Internal energy is the total kinetic energy and potential energy of all the particles in a substance. When a solid is heated, the particles gain kinetic energy so internal energy increases and temperature rises. At the melting point, temperature stays constant but internal energy continues to increase because the energy is being used to break bonds between particles, increasing the potential energy. Once all the solid has melted, further heating increases the kinetic energy again and temperature rises again. At the boiling point, temperature is constant again while internal energy increases as bonds are broken to change liquid to gas.

• Internal energy is the total kinetic energy AND potential energy of all particles in the substance (1m)
• When heated (between state changes), kinetic energy increases so temperature rises (1m)
• At a state change (melting or boiling), temperature stays constant but potential energy increases as bonds are broken (1m)
• Correct description of the full sequence: solid heating → melting → liquid heating → boiling → gas, with correct energy description at each stage (1m)

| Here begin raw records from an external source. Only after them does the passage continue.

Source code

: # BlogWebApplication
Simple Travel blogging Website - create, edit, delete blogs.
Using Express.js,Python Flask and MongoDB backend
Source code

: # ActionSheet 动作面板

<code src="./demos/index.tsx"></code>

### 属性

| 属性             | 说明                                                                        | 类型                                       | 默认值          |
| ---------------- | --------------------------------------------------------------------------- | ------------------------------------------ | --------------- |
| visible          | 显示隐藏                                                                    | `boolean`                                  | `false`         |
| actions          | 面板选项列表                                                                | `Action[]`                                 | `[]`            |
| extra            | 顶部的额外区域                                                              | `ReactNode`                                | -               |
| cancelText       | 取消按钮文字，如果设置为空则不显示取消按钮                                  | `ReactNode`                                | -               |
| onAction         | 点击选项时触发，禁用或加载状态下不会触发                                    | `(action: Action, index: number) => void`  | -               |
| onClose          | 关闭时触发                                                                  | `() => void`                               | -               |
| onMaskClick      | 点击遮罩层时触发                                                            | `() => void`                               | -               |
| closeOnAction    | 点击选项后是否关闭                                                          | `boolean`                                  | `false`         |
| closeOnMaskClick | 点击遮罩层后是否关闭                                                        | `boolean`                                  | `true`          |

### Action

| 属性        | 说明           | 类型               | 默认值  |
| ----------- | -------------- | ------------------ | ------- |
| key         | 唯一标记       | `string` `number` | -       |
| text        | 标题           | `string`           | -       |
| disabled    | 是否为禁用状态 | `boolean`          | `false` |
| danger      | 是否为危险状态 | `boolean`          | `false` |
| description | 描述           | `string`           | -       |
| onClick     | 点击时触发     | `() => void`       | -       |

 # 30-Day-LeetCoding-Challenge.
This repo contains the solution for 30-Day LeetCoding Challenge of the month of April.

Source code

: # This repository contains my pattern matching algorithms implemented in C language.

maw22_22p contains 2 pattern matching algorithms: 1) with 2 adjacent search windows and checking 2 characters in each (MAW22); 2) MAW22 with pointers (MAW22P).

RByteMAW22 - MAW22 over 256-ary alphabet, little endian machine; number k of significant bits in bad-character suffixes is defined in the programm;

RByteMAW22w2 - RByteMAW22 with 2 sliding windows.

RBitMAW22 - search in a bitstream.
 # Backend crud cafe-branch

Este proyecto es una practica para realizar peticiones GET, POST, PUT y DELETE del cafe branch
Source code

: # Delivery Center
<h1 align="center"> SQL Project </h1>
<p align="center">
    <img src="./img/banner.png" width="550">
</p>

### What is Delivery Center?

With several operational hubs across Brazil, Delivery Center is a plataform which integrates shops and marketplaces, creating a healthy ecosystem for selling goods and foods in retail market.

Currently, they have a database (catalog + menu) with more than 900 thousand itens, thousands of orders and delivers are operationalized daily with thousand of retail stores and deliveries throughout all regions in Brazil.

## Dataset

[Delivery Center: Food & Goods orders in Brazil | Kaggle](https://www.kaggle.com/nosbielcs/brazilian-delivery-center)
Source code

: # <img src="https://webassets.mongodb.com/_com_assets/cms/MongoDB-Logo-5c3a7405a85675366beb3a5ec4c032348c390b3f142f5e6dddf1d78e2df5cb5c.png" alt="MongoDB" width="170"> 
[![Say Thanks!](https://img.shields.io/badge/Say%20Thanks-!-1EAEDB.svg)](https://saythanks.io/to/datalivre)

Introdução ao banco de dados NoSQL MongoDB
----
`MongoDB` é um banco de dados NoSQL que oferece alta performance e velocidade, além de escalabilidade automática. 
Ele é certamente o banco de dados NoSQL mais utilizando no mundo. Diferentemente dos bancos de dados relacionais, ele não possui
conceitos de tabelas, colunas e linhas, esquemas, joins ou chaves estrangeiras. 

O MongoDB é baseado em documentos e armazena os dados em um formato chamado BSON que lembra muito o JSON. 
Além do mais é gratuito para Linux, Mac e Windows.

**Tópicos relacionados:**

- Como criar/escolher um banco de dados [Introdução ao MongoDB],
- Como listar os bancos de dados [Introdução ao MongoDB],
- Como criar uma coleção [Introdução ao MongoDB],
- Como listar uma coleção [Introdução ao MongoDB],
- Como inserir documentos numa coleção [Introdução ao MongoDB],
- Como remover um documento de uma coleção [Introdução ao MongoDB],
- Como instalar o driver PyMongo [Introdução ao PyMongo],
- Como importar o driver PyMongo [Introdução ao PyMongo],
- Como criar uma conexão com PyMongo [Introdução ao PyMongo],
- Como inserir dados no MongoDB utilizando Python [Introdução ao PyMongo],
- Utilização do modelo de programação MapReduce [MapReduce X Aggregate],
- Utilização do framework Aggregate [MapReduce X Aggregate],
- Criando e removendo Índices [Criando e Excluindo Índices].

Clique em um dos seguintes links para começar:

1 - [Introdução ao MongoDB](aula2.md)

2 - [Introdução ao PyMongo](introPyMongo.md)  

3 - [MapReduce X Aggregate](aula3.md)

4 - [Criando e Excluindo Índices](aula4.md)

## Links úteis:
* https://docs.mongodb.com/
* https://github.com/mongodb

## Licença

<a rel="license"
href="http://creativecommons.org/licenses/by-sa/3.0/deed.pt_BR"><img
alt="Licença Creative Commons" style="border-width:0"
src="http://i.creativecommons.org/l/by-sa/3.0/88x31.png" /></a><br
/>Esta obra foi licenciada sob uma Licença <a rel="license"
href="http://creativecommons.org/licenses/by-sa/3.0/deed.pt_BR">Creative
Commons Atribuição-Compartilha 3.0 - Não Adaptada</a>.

Internal energy = KE + PE of all particles. Heating between state changes: KE increases, temperature rises. At state changes: temperature constant, PE increases as bonds break. Full cycle: solid (KE rises) → melting (PE rises, T constant) → liquid (KE rises) → boiling (PE rises, T constant) → gas.

When a solid is heated, the particles gain kinetic energy and vibrate more. At the melting point, the temperature stays constant even though energy is still being supplied. This is because the energy is used to break the bonds between particles rather than increasing the kinetic energy. Once the bonds are broken, the particles can move past each other and the solid has melted to form a liquid.

• Particles gain kinetic energy / vibrate more (before melting point) (1m)
• At the melting point, temperature stays constant / energy is used to break bonds between particles (1m)
• Particles become free to move past each other / substance becomes a liquid (1m)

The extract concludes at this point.